- “El futbol es salud, disciplina y futuro”, indicó Carlos Barajas Armenta
Durante tres días, el campo del Parque Primavera de la ciudad de Oaxaca de Juárez, Oaxaca, se llenó de risas, esfuerzo y sueños. Una treintena de niños de distintas edades, participaron en un campamento organizado por la Federación Mexicana de Futbol 7, que se llevó a cabo el pasado fin de semana.
Los niños participantes no sólo aprendieron las bases del futbol, sino también descubrieron el poder del deporte como herramienta de vida.
El presidente de la Federación Mexicana de esa modalidad del futbol, Carlos Armando Barajas Armenta, dijo: "nos reciben con una sonrisa franca y la mirada de quien ha recorrido kilómetros sembrando pasión por el futbol.
“Llevamos cinco años viajando por todo México, llevando estos campamentos a comunidades donde el futbol puede cambiar vidas”.
El deporte como medicina preventiva
Barajas Armenta es claro al hablar de los objetivos del programa: “Lo primero que buscamos es que los niños se enamoren del deporte, pues el futbol no sólo fortalece el cuerpo, también la mente. Y hoy más que nunca, necesitamos que nuestros niños estén sanos, activos y motivados”.
Agregó que el campamento va más allá del balón. “Aquí no solo se patea el balón. Se habla de nutrición, psicología deportiva, concentración y prevención de lesiones.
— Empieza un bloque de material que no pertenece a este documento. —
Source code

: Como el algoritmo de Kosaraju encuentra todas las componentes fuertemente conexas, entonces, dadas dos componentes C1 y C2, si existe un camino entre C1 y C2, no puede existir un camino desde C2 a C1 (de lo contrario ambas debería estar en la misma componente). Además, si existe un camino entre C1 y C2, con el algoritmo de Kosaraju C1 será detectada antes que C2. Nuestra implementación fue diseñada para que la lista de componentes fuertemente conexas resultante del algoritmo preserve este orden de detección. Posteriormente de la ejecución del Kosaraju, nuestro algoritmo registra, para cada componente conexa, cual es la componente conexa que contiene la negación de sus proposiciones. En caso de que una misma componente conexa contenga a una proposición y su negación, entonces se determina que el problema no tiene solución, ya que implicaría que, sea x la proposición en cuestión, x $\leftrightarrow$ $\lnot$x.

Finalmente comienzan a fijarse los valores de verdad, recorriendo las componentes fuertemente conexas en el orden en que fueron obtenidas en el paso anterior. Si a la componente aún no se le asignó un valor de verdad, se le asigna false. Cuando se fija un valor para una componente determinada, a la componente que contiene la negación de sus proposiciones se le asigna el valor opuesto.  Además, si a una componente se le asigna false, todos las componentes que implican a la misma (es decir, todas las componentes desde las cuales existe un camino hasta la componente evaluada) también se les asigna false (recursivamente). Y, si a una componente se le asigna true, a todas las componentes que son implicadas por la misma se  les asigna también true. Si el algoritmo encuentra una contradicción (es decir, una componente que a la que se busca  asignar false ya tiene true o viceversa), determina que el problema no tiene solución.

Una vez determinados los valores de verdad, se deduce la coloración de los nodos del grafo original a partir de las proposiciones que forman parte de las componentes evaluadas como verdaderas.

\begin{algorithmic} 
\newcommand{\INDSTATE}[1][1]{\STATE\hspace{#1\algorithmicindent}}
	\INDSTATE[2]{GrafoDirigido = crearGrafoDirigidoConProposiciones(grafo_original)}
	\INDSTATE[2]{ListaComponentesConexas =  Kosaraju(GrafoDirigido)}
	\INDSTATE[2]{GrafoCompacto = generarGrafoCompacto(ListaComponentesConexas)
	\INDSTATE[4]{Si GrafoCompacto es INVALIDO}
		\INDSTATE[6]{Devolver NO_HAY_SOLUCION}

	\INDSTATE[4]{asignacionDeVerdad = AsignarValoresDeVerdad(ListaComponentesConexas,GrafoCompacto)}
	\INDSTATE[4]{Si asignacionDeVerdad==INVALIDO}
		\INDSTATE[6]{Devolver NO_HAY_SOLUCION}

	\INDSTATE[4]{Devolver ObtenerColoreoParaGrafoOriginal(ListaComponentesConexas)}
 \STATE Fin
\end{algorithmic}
Queremos que los niños entiendan que el deporte es integral”, explicó.
El rol de los padres en el desarrollo deportivo
En su experiencia, Barajas Armenta ha visto cómo el entusiasmo de los padres puede ser tanto un motor como una presión. “A veces como papás queremos que nuestros hijos sean los mejores, pero no podemos imponerles esa necesidad, pero lo que sí podemos hacer es impulsarlos, apoyarlos y motivarlos. El papel del padre es fundamental en el crecimiento deportivo del niño”.
Más allá del profesionalismo: becas y formación
Aunque muchos sueñan con llegar a las ligas profesionales, Barajas subraya que el futbol también abre otras puertas. “Si el niño no llega a ser profesional, el deporte aún puede darle una beca educativa y eso es valiosísimo. El segundo objetivo del campamento es que el talento local se prepare, entrene y se supere constantemente”.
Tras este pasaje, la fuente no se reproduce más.